Jerome forced himself to tune out on the dog story.
His search results were downloading. The first thing he learned was that Mimsy Mountmain was a real person, born 1973—which made her fifty-three now. Her mother was listed as Maureen Mountmain (d. 1998), her father was not known. There were sealed police records from the 1990s, which he’d take the trouble to gut later. Nothing much after the turn of the century. Hot links fed off to biographies of several family members, stretching back to the 1800s. They would be a distraction just now, but he made a mental flag to find out why they were supposed to be so interesting.
The real woman of mystery was Geneviève Dieudonné.
A person of that name had been born in France in 1416. She apparently died—there was some doubt about exact circumstances and date—i
n 1432. At sixteen.
A person of that name had been born in Canada in 1893 and died under her married name of Thompson in 1962. A life’s worth of data on her scrolled past swiftly.
A person of that name was mentioned in the acknowledgements of Some Thoughts on the Bondage of Womanhood, by Katharine Reed. Published 1902.
And a person of that name was on the payroll of the Free French for several months in 1942. She worked in Los Angeles, presumably for the War Effort, though the nature of her service was not listed.
There was no record of the woman he had met this afternoon.
Geneviève 1893–1962 left a portfolio of photographs, from childhood through to old age.

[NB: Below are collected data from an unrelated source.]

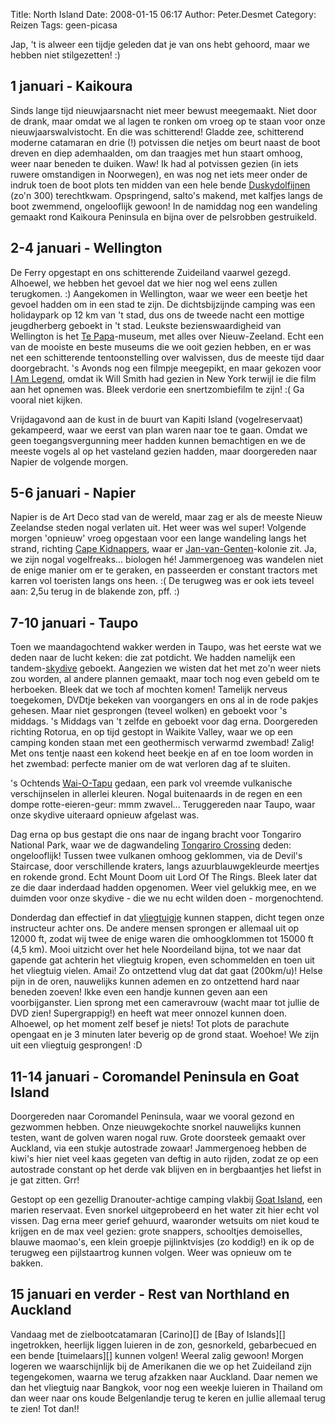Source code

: Title: North Island
Date: 2008-01-15 06:17
Author: Peter.Desmet
Category: Reizen
Tags: geen-picasa

Jap, 't is alweer een tijdje geleden dat je van ons hebt gehoord, maar
we hebben niet stilgezetten! :)

1 januari - Kaikoura
--------------------

</p>

Sinds lange tijd nieuwjaarsnacht niet meer bewust meegemaakt. Niet door
de drank, maar omdat we al lagen te ronken om vroeg op te staan voor
onze nieuwjaarswalvistocht. En die was schitterend! Gladde zee,
schitterend moderne catamaran en drie (!) potvissen die netjes om beurt
naast de boot dreven en diep ademhaalden, om dan traagjes met hun staart
omhoog, weer naar beneden te duiken. Waw! Ik had al potvissen gezien (in
iets ruwere omstandigen in Noorwegen), en was nog net iets meer onder de
indruk toen de boot plots ten midden van een hele bende
[Duskydolfijnen][] (zo'n 300) terechtkwam. Opspringend, salto's makend,
met kalfjes langs de boot zwemmend, ongelooflijk gewoon! In de namiddag
nog een wandeling gemaakt rond Kaikoura Peninsula en bijna over de
pelsrobben gestruikeld.

2-4 januari - Wellington
------------------------

</p>

De Ferry opgestapt en ons schitterende Zuideiland vaarwel gezegd.
Alhoewel, we hebben het gevoel dat we hier nog wel eens zullen
terugkomen. :) Aangekomen in Wellington, waar we weer een beetje het
gevoel hadden om in een stad te zijn. De dichtsbijzijnde camping was een
holidaypark op 12 km van 't stad, dus ons de tweede nacht een mottige
jeugdherberg geboekt in 't stad. Leukste bezienswaardigheid van
Wellington is het [Te Papa][]-museum, met alles over Nieuw-Zeeland. Echt
een van de mooiste en beste museums die we ooit gezien hebben, en er was
net een schitterende tentoonstelling over walvissen, dus de meeste tijd
daar doorgebracht. 's Avonds nog een filmpje meegepikt, en maar gekozen
voor [I Am Legend][], omdat ik Will Smith had gezien in New York terwijl
ie die film aan het opnemen was. Bleek verdorie een snertzombiefilm te
zijn! :( Ga vooral niet kijken.

Vrijdagavond aan de kust in de buurt van Kapiti Island (vogelreservaat)
gekampeerd, waar we eerst van plan waren naar toe te gaan. Omdat we geen
toegangsvergunning meer hadden kunnen bemachtigen en we de meeste vogels
al op het vasteland gezien hadden, maar doorgereden naar Napier de
volgende morgen.

5-6 januari - Napier
--------------------

</p>

Napier is de Art Deco stad van de wereld, maar zag er als de meeste
Nieuw Zeelandse steden nogal verlaten uit. Het weer was wel super!
Volgende morgen 'opnieuw' vroeg opgestaan voor een lange wandeling langs
het strand, richting [Cape Kidnappers][], waar er
[Jan-van-Genten][]-kolonie zit. Ja, we zijn nogal vogelfreaks...
biologen hé! Jammergenoeg was wandelen niet de enige manier om er te
geraken, en passeerden er constant tractors met karren vol toeristen
langs ons heen. :( De terugweg was er ook iets teveel aan: 2,5u terug in
de blakende zon, pff. :)

7-10 januari - Taupo
--------------------

</p>

Toen we maandagochtend wakker werden in Taupo, was het eerste wat we
deden naar de lucht keken: die zat potdicht. We hadden namelijk een
tandem-[skydive][] geboekt. Aangezien we wisten dat het met zo'n weer
niets zou worden, al andere plannen gemaakt, maar toch nog even gebeld
om te herboeken. Bleek dat we toch af mochten komen! Tamelijk nerveus
toegekomen, DVDtje bekeken van voorgangers en ons al in de rode pakjes
gehesen. Maar niet gesprongen (teveel wolken) en geboekt voor 's
middags. 's Middags van 't zelfde en geboekt voor dag erna. Doorgereden
richting Rotorua, en op tijd gestopt in Waikite Valley, waar we op een
camping konden staan met een geothermisch verwarmd zwembad! Zalig! Met
ons tentje naast een kokend heet beekje en af en toe loom worden in het
zwembad: perfecte manier om de wat verloren dag af te sluiten.

's Ochtends [Wai-O-Tapu][] gedaan, een park vol vreemde vulkanische
verschijnselen in allerlei kleuren. Nogal buitenaards in de regen en een
dompe rotte-eieren-geur: mmm zwavel... Teruggereden naar Taupo, waar
onze skydive uiteraard opnieuw afgelast was.

Dag erna op bus gestapt die ons naar de ingang bracht voor Tongariro
National Park, waar we de dagwandeling [Tongariro Crossing][] deden:
ongelooflijk! Tussen twee vulkanen omhoog geklommen, via de Devil's
Staircase, door verschillende kraters, langs azuurblauwgekleurde
meertjes en rokende grond. Echt Mount Doom uit Lord Of The Rings. Bleek
later dat ze die daar inderdaad hadden opgenomen. Weer viel gelukkig
mee, en we duimden voor onze skydive - die we nu echt wilden doen -
morgenochtend.

Donderdag dan effectief in dat [vliegtuigje][] kunnen stappen, dicht
tegen onze instructeur achter ons. De andere mensen sprongen er allemaal
uit op 12000 ft, zodat wij twee de enige waren die omhoogklommen tot
15000 ft (4,5 km). Mooi uitzicht over het hele Noordeiland bijna, tot we
naar dat gapende gat achterin het vliegtuig kropen, even schommelden en
toen uit het vliegtuig vielen. Amai! Zo ontzettend vlug dat dat gaat
(200km/u)! Helse pijn in de oren, nauwelijks kunnen ademen en zo
ontzettend hard naar beneden zoeven! Ikke even een handje kunnen geven
aan een voorbijganster. Lien sprong met een cameravrouw (wacht maar tot
jullie de DVD zien! Supergrappig!) en heeft wat meer onnozel kunnen
doen. Alhoewel, op het moment zelf besef je niets! Tot plots de
parachute opengaat en je 3 minuten later beverig op de grond staat.
Woehoe! We zijn uit een vliegtuig gesprongen! :D

11-14 januari - Coromandel Peninsula en Goat Island
---------------------------------------------------

</p>

Doorgereden naar Coromandel Peninsula, waar we vooral gezond en
gezwommen hebben. Onze nieuwgekochte snorkel nauwelijks kunnen testen,
want de golven waren nogal ruw. Grote doorsteek gemaakt over Auckland,
via een stukje autostrade zowaar! Jammergenoeg hebben de kiwi's hier
niet veel kaas gegeten van deftig in auto rijden, zodat ze op een
autostrade constant op het derde vak blijven en in bergbaantjes het
liefst in je gat zitten. Grr!

Gestopt op een gezellig Dranouter-achtige camping vlakbij [Goat
Island][], een marien reservaat. Even snorkel uitgeprobeerd en het water
zit hier echt vol vissen. Dag erna meer gerief gehuurd, waaronder
wetsuits om niet koud te krijgen en de max veel gezien: grote snappers,
schooltjes demoiselles, blauwe maomao's, een klein groepje
pijlinktvisjes (zo koddig!) en ik op de terugweg een pijlstaartrog
kunnen volgen. Weer was opnieuw om te bakken.

15 januari en verder - Rest van Northland en Auckland
-----------------------------------------------------

</p>
Vandaag met de zielbootcatamaran [Carino][] de [Bay of Islands][]
ingetrokken, heerlijk liggen luieren in de zon, gesnorkeld, gebarbecued
en een bende [tuimelaars][] kunnen volgen! Weeral zalig gewoon! Morgen
logeren we waarschijnlijk bij de Amerikanen die we op het Zuideiland
zijn tegengekomen, waarna we terug afzakken naar Auckland. Daar nemen we
dan het vliegtuig naar Bangkok, voor nog een weekje luieren in Thailand
om dan weer naar ons koude Belgenlandje terug te keren en jullie
allemaal terug te zien! Tot dan!!

  [Duskydolfijnen]: http://en.wikipedia.org/wiki/Dusky_Dolphin
  [Te Papa]: http://en.wikipedia.org/wiki/Museum_of_New_Zealand_Te_Papa_Tongarewa
  [I Am Legend]: http://en.wikipedia.org/wiki/I_Am_Legend_%28film%29
  [Cape Kidnappers]: http://en.wikipedia.org/wiki/Cape_Kidnappers
  [Jan-van-Genten]: http://en.wikipedia.org/wiki/Gannet
  [skydive]: http://en.wikipedia.org/wiki/Skydive
  [Wai-O-Tapu]: http://en.wikipedia.org/wiki/Wai-O-Tapu
  [Tongariro Crossing]: http://en.wikipedia.org/wiki/Tongariro_Crossing
  [vliegtuigje]: http://www.freefall.net.nz/
  [Goat Island]: http://en.wikipedia.org/wiki/Goat_Island%2C_New_Zealand
  [Carino]: http://www.sailingdolphins.co.nz/
  [Bay of Islands]: http://en.wikipedia.org/wiki/Bay_of_islands
  [tuimelaars]: http://en.wikipedia.org/wiki/Bottlenose_Dolphin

Geneviève 1902 and Geneviève 1942—definitely different from the 1893–1962 woman and probably from each other—left no pics.
It seemed likely his client had used an off-the-peg ident to contract with him she had not offered him her hand for reading, he minded—but must also have gone to some trouble to find a name that would not yield miles of scroll on many different people down through the centuries. Over a thousand people on record were called Jerome Rhodes.
An afterthought downloaded. A search gave you public record info first, then revisited any sealed files you’d previously accessed. This blip came from his own master contacts file. A Geneviève Dieudonné was listed as a contact of the Sally Rhodes Agency in 1998. Unless on some major rejuvenative surgery kick, this could not be the same woman.
His mother had, as usual, not kept a proper record. From the notation, it was ambiguous as to whether this Geneviève was a client or an informant. She did not seem to have paid anything, which was just like Mum. Too many deadbeats rooked her out of a fee for services rendered.
He would have been five or six. He minded the times. Neil, Mum’s boyfriend, was teaching him how to find things out. They had even gone to paper-and-dust libraries to look things up. It was the start of his induction into the InfoWorld.
Had he seen Miss Dieudonné then? At first sight, the client had seemed to ring a distant alarm. But this couldn’t be the same woman.